A Good Question
Enduring an
encounter with serious illness and the possibility of death tested all my
significant relationships.
Who was
there for me through the months of illness?
Who suffered with me? Who was
really affected by the possibility that I might not return to health?
To whom did
I really matter?
Answers were
not easy to find, for people had different ways of showing they cared.
I
acknowledged how difficult it was for friends and family. I appreciated that they did what they
could. There were many who backed off
and I was hurt and disappointed. Some
relationships I valued didn’t turn out to be the way I thought they were. It wasn’t that people did not care; it was
more likely they just didn’t know what to do or say.
People
helped and supported the best they could; sometimes they didn’t know how to do
this. Perhaps they thought ignoring what
happened and trying to move on was best for everyone.
My own
expectations were sources of disappointment. When
I felt tired, vulnerable and scared, the withdrawal of others from me did not help me.
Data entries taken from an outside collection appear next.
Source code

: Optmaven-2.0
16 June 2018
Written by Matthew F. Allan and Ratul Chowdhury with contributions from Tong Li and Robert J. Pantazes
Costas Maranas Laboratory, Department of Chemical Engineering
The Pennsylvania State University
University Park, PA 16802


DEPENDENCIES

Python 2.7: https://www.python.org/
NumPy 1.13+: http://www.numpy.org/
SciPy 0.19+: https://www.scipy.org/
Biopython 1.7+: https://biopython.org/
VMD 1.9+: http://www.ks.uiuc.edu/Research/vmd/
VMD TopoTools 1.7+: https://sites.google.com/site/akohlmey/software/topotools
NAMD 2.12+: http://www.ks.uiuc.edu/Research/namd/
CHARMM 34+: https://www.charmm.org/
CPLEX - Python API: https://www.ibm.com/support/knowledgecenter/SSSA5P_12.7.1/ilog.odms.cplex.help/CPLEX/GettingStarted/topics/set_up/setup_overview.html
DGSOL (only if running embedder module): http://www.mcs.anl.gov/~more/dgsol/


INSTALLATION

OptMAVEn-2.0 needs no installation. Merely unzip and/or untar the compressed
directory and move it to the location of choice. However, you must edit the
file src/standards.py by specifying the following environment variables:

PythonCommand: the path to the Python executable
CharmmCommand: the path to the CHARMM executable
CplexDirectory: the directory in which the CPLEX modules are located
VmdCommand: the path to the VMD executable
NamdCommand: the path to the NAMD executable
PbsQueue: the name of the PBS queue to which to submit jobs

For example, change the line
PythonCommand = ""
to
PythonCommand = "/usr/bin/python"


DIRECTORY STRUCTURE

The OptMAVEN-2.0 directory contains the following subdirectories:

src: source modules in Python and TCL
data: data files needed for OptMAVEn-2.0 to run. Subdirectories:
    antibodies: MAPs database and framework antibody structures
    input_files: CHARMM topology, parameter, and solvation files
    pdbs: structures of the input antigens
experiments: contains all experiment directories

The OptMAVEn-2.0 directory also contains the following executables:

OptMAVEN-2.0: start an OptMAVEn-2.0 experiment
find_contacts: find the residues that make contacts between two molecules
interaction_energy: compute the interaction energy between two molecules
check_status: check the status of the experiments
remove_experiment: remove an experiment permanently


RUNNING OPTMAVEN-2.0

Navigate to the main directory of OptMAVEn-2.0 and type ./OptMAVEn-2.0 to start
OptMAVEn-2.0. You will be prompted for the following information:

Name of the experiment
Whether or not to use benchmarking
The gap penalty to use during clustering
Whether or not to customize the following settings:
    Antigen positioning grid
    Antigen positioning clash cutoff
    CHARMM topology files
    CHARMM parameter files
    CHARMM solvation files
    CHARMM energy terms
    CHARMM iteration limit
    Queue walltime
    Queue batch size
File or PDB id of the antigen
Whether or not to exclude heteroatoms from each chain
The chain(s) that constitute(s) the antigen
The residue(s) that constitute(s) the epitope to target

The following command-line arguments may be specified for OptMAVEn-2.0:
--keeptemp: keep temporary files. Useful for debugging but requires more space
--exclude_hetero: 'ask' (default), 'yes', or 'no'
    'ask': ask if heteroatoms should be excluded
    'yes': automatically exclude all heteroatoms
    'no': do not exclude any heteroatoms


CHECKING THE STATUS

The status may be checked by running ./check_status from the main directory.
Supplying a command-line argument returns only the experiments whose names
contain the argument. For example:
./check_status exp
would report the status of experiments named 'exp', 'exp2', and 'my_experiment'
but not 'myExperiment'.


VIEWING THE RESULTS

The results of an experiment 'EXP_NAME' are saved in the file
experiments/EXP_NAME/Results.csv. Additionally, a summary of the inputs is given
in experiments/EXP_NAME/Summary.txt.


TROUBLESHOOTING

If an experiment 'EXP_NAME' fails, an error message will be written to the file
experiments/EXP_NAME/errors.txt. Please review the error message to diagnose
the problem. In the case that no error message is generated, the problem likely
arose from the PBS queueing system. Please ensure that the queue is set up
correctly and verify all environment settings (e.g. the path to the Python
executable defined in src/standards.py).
It was as though I had contracted a shameful,
contagious disease. It hurt and yet I
understood.
Thankfully,
there were many who stayed in contact through cards, notes, emails and phone
calls, dropped off meals, sent small gifts or flowers, made short but loving
visits, listened and found ways to show that I mattered to them.
For them I
was grateful.
Significant
relationships were not all constant.
Many changed.
To whom did
I really matter?
A good
question. A greater lesson.
3 comments:
Carol, I know I have no idea the energy and fortitude it requires to get through this difficult time ... but I admire you the more for it.
Thank you. I am getting better each day and with patience will be back to normal in a few weeks.
Times of illness and other difficulties often prove who are your real friends and allies. Glad you're feeling better every day.